The above integral has a pole on the real axis. The pole is of order $3$. If it was a simple pole, we could use an indented path and find the integral. However, I don’t know of any method if it is a multiple pole. I have referred to many books, and they dealt only with simple poles. Can anyone help me with this problem with multiple poles?
The question was asked in an exam. Was the question wrong, or there is a way to solve this problem?
There is a sense in which this integral regularizes to $-2\pi$ which is option $(a)$. We define for $t\in\Bbb R$: $$ I(t)=PV\int_\Bbb R\frac{\sin 2x}{x-t}\, \mathrm dx=\pi\cos 2t, $$ which exists in the sense of the Cauchy principal value. The function $I(t)$ now acts as a generating function by defining the regularization for $n\in\Bbb N$ $$ \mathcal P\int_\Bbb R\frac{\sin 2x}{x^n}\, \mathrm dx:=\frac{1}{(n-1)!}\partial_t^{n-1}I(t)\Big|_{t=0}. $$ In particular, $$ \mathcal P\int_\Bbb R\frac{\sin 2x}{x^3}\, \mathrm dx=\frac{\pi}{2}\partial_t^2\cos 2t\Big|_{t=0}=-2\pi. $$ This is consistent with Hadamard regularization. For more information see A Generalization of the Cauchy Principal Value by Charles Fox.
Edit:
The regularized value $-2\pi$ can also be arrived at by other means. Since $\sin$ is analytic in the upper and lower halves of the complex plain we may employ the Analytic Principal Value to regularize your integral. To derive the APV for your integral we simply integrate along the two paths $\gamma^\pm$ as shown in the picture and take their average.

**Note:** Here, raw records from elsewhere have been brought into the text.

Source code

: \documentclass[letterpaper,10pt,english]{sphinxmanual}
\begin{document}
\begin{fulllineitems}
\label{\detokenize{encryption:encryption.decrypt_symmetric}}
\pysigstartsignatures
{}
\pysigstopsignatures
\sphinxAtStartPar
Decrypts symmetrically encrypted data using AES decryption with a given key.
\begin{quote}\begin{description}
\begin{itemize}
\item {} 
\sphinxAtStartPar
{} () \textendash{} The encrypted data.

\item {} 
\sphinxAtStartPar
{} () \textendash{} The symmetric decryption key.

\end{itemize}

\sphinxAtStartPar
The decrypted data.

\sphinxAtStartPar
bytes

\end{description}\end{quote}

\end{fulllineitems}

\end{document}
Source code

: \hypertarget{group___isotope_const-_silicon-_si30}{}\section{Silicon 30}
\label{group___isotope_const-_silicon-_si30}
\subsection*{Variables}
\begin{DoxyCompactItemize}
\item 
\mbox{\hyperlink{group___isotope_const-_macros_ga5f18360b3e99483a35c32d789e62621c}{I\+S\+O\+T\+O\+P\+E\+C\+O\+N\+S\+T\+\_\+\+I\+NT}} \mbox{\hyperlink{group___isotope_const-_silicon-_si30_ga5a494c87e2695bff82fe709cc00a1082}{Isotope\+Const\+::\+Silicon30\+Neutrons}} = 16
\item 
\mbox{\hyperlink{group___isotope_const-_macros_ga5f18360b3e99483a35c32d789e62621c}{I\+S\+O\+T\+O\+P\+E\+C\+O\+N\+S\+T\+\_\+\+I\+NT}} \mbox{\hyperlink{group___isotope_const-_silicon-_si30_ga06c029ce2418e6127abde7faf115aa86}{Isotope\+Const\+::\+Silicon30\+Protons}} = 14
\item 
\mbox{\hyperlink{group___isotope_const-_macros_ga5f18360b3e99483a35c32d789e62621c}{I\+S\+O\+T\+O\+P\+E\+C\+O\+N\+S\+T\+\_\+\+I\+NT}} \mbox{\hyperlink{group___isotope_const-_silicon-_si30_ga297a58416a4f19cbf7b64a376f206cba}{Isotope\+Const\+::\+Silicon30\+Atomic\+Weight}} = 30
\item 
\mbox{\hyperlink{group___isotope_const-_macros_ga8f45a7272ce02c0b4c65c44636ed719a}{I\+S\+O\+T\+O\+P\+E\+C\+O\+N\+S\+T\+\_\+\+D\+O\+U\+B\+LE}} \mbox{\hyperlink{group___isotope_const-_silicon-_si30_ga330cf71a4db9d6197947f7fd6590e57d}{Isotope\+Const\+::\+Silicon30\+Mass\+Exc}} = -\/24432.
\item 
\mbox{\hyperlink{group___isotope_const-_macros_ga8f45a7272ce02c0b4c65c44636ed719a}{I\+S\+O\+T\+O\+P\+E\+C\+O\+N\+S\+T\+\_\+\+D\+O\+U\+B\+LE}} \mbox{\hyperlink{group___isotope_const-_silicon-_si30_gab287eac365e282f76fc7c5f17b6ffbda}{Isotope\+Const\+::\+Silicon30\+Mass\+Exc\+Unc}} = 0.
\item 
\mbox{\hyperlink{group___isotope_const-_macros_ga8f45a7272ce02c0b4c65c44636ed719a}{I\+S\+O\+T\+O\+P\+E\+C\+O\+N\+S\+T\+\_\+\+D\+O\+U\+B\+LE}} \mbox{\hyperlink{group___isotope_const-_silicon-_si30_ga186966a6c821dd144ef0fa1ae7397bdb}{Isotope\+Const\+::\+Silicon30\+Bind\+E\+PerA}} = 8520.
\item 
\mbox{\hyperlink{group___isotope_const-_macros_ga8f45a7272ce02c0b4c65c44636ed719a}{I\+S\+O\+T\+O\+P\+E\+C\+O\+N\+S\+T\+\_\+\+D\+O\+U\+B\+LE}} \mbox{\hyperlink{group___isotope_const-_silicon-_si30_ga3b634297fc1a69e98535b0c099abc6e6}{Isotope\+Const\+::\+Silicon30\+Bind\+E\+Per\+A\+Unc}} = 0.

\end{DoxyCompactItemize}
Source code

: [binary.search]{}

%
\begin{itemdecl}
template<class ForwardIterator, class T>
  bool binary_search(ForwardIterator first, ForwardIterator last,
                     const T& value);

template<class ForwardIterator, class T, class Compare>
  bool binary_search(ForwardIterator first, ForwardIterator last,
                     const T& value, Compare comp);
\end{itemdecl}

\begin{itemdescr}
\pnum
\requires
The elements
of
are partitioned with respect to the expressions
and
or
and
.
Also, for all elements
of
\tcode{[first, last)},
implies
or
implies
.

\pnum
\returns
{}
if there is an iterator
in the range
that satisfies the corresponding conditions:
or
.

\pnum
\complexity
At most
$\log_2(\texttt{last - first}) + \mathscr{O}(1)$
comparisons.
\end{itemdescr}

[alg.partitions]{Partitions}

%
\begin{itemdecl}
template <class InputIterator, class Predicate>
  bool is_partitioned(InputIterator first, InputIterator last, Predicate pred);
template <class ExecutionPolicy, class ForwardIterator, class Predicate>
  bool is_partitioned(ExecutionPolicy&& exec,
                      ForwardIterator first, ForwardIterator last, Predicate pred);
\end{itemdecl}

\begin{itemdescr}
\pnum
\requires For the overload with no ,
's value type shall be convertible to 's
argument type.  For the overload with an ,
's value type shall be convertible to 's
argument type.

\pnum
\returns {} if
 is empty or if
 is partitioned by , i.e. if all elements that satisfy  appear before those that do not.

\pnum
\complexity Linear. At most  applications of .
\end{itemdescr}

In this specific example, the integral along $\gamma^-$ is equal to the integral along $\gamma^+$ so we simply need to evaluate the integral along $\gamma^+$ to find the regularized value. We have $$ \mathcal{APV}\int_\Bbb R\frac{\sin 2x}{x^3}\, \mathrm dx =\int_{\Bbb R\setminus [-1,1]}\frac{\sin 2x}{x^3}\, \mathrm dx+i\int_{\pi}^0\sin(2e^{i\varphi})e^{-2i\varphi}\,\mathrm d\varphi $$ with $$ \int_{\Bbb R\setminus [-1,1]}\frac{\sin 2x}{x^3}\, \mathrm dx=4 \operatorname{Si}(2)-2 \pi +\sin 2+2 \cos 2, $$ and $$ i\int_{\pi}^0\sin(2e^{i\varphi})e^{-2i\varphi}\,\mathrm d\varphi=-4 \operatorname{Si}(2)-\sin 2-2\cos 2, $$ where $\operatorname{Si}(z):=\int_0^z\sin t/t\,\mathrm dt$ is the sine integral. Bringing both results together gives $$ \mathcal{APV}\int_\Bbb R\frac{\sin 2x}{x^3}\, \mathrm dx=-2\pi, $$ which is again option $(a)$.